**TASK DETAILS**
Where a line below includes the word "documentclass", copy that line.

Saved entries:
----

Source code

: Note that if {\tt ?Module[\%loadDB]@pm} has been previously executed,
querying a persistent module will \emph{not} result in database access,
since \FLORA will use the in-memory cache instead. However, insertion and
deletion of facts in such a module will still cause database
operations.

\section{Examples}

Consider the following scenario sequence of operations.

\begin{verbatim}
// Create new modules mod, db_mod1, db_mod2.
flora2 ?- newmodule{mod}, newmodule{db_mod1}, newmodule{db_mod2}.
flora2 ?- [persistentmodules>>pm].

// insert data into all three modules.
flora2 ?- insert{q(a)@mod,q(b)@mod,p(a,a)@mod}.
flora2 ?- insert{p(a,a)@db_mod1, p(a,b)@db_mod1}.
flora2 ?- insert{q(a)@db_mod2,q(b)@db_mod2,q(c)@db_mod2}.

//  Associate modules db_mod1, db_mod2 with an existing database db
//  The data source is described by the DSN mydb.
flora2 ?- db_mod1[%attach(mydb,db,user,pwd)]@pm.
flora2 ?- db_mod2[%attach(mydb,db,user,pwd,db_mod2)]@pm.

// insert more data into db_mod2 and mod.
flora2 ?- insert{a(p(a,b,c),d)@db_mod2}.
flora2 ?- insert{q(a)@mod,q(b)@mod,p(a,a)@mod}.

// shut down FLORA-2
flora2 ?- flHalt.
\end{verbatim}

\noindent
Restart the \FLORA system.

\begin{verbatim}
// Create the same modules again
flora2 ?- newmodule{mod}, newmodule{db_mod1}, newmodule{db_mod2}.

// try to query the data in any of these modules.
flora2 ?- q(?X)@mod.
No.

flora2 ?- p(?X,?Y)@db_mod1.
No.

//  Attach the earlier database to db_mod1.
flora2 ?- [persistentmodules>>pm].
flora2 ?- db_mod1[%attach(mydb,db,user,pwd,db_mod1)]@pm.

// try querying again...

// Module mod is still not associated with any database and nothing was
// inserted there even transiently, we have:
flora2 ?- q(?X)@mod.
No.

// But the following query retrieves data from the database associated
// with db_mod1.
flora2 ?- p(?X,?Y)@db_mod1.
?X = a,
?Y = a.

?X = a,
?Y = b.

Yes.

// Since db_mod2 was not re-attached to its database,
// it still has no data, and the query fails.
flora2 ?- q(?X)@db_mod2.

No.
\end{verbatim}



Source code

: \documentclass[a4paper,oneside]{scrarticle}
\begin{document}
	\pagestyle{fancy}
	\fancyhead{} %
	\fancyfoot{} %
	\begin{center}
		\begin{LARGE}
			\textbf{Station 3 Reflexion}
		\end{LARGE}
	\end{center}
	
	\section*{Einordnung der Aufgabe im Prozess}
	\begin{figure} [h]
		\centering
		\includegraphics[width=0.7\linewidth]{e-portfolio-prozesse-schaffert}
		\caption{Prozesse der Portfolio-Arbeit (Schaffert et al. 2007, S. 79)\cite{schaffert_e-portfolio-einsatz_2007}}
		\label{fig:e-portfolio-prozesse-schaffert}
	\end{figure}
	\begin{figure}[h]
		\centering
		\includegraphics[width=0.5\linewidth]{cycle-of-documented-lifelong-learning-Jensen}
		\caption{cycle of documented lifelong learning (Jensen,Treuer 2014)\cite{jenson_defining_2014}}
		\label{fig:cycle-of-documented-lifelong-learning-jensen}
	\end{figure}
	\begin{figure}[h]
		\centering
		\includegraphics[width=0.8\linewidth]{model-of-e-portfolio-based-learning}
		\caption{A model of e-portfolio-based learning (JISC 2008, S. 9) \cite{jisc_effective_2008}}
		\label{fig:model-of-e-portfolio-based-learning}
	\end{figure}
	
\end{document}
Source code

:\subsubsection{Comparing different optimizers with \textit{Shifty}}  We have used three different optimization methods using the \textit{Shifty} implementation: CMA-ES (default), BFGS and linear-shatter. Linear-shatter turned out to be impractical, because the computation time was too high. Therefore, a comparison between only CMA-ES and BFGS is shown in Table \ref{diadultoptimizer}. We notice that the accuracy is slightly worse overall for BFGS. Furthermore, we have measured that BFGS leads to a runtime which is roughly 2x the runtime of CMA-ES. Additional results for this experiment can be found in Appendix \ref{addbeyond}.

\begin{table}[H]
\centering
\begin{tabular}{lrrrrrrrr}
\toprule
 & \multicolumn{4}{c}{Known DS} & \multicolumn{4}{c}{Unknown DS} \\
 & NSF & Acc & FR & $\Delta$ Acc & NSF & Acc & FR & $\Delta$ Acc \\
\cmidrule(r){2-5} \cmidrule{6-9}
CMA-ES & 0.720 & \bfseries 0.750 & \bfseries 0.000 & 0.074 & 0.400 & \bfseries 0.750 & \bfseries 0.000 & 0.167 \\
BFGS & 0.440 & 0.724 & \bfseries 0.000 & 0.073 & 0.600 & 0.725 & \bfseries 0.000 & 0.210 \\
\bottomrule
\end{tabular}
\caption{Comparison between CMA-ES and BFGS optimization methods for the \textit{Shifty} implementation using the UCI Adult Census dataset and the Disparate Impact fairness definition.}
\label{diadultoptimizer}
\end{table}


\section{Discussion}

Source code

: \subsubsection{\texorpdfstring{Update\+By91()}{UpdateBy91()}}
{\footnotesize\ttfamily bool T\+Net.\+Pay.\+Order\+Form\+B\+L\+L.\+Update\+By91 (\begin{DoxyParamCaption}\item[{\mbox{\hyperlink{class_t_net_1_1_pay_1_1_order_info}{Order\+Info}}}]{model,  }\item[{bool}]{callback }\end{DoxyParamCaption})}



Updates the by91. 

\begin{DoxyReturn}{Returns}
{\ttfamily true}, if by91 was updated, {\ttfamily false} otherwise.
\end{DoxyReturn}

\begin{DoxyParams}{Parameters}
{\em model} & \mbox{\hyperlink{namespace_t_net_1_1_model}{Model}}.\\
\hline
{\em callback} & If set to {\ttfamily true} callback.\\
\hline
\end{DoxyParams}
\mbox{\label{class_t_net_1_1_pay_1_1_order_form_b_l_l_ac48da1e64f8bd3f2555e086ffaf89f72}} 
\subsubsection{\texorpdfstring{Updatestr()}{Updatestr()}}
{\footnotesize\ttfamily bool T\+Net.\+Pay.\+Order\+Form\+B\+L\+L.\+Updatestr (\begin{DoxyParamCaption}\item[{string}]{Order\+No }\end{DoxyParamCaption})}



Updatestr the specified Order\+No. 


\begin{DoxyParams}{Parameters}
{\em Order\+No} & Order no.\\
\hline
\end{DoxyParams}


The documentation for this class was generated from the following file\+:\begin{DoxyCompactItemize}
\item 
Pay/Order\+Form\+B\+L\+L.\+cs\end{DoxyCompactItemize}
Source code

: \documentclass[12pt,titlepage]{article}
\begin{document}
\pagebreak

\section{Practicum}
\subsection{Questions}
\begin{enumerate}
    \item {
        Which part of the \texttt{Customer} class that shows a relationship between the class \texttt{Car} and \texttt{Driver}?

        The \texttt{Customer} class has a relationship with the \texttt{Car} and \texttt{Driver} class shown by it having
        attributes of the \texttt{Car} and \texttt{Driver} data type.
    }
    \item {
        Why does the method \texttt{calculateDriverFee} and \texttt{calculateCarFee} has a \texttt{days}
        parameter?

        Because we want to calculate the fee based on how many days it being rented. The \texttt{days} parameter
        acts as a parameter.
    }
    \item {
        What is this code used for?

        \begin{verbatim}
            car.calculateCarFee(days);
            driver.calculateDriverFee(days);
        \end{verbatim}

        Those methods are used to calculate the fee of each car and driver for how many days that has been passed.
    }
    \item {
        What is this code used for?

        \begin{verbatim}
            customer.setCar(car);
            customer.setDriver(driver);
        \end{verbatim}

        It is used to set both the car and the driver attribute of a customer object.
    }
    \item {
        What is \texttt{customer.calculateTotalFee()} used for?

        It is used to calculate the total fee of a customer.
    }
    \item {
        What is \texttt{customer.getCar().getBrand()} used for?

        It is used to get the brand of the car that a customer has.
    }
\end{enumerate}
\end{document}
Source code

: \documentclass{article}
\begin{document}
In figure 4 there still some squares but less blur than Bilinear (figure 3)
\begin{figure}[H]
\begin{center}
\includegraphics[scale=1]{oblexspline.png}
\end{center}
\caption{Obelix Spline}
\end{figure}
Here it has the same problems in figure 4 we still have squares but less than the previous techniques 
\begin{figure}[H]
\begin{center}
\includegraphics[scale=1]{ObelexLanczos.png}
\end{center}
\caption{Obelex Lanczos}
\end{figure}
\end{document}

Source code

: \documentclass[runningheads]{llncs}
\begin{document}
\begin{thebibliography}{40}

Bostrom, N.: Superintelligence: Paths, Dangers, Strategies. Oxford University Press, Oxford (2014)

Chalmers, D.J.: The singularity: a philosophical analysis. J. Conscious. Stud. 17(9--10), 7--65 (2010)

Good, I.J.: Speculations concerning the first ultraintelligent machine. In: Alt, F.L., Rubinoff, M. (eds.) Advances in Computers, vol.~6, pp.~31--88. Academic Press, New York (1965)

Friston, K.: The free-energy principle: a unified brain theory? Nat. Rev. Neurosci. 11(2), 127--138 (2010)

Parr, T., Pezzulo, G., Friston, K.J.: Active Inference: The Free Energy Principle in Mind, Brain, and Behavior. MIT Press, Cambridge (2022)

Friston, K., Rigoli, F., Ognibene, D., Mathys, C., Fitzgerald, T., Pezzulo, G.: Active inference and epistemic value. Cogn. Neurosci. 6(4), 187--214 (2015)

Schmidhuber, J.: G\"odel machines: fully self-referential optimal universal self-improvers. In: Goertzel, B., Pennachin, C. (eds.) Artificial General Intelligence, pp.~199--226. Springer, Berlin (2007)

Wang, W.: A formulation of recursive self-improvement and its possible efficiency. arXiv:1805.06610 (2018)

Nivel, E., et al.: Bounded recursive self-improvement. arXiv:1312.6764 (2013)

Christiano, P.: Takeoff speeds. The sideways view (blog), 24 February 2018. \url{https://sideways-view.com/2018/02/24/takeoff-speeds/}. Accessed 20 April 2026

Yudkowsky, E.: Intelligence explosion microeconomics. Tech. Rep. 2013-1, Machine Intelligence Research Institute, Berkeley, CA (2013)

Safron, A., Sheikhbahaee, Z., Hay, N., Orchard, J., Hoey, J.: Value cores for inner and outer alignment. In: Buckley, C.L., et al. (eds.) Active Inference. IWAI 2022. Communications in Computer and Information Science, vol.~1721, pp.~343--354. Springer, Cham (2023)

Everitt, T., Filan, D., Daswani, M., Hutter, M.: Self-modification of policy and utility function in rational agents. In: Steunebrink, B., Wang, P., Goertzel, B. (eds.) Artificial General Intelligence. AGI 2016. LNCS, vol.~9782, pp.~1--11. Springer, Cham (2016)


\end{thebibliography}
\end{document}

----

**RESULT FOR THIS TASK**
: \documentclass[a4paper,oneside]{scrarticle}
: \documentclass[12pt,titlepage]{article}
: \documentclass{article}
: \documentclass[runningheads]{llncs}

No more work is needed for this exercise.